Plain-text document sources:
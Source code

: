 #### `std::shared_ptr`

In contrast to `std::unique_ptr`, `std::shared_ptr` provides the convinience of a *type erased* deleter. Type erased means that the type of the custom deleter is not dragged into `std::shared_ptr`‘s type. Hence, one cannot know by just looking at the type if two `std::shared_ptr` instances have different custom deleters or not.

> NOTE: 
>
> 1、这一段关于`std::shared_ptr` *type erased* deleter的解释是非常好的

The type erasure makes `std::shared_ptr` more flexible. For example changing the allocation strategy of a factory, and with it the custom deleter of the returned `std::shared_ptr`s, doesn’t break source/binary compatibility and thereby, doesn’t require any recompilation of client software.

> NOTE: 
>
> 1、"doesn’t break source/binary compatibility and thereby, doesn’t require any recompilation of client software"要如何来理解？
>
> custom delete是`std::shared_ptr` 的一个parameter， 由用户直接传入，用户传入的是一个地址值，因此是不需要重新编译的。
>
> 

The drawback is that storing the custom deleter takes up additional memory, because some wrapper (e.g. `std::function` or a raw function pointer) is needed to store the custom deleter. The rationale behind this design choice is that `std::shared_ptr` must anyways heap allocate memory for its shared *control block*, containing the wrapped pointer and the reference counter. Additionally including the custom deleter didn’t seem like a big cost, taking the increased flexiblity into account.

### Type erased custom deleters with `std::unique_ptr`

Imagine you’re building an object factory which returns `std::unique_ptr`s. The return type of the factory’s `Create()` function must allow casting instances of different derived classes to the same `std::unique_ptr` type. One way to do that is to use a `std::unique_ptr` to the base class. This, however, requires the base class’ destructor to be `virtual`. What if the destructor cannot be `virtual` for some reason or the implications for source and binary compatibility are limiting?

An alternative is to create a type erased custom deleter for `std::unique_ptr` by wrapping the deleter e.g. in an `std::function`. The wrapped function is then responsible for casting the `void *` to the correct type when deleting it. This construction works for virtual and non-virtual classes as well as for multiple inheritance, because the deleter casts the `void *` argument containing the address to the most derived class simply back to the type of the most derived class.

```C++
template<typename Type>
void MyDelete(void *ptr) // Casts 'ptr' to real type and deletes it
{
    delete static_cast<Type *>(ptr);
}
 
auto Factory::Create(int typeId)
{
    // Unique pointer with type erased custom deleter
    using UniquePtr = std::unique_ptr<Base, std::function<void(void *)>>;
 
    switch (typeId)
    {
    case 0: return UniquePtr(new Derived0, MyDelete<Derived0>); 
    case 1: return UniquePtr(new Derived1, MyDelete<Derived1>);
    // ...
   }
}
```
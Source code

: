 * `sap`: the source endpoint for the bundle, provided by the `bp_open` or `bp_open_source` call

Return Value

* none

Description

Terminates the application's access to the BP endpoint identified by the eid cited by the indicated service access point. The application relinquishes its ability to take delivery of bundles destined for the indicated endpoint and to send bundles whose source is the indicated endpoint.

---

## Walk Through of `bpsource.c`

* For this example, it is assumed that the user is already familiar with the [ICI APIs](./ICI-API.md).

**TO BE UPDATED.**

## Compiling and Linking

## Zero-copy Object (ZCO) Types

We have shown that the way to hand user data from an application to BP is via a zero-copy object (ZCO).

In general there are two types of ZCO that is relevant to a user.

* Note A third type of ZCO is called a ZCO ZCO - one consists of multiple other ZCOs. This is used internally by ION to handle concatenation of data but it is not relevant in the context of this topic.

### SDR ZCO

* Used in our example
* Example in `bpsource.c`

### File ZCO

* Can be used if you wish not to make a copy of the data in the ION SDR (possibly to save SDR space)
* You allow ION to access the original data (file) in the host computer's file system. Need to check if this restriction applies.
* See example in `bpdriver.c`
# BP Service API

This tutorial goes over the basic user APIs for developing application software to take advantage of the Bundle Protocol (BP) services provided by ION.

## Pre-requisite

→ Your assignment
Proceeding from the line containing "the [ICI APIs](./ICI-API.md)." through the line containing "### File ZCO", transcribe the lines above exactly, both end lines included.

→ Task answer
* For this example, it is assumed that the user is already familiar with the [ICI APIs](./ICI-API.md).

**TO BE UPDATED.**

## Compiling and Linking

## Zero-copy Object (ZCO) Types

We have shown that the way to hand user data from an application to BP is via a zero-copy object (ZCO).

In general there are two types of ZCO that is relevant to a user.

* Note A third type of ZCO is called a ZCO ZCO - one consists of multiple other ZCOs. This is used internally by ION to handle concatenation of data but it is not relevant in the context of this topic.

### SDR ZCO

* Used in our example
* Example in `bpsource.c`

### File ZCO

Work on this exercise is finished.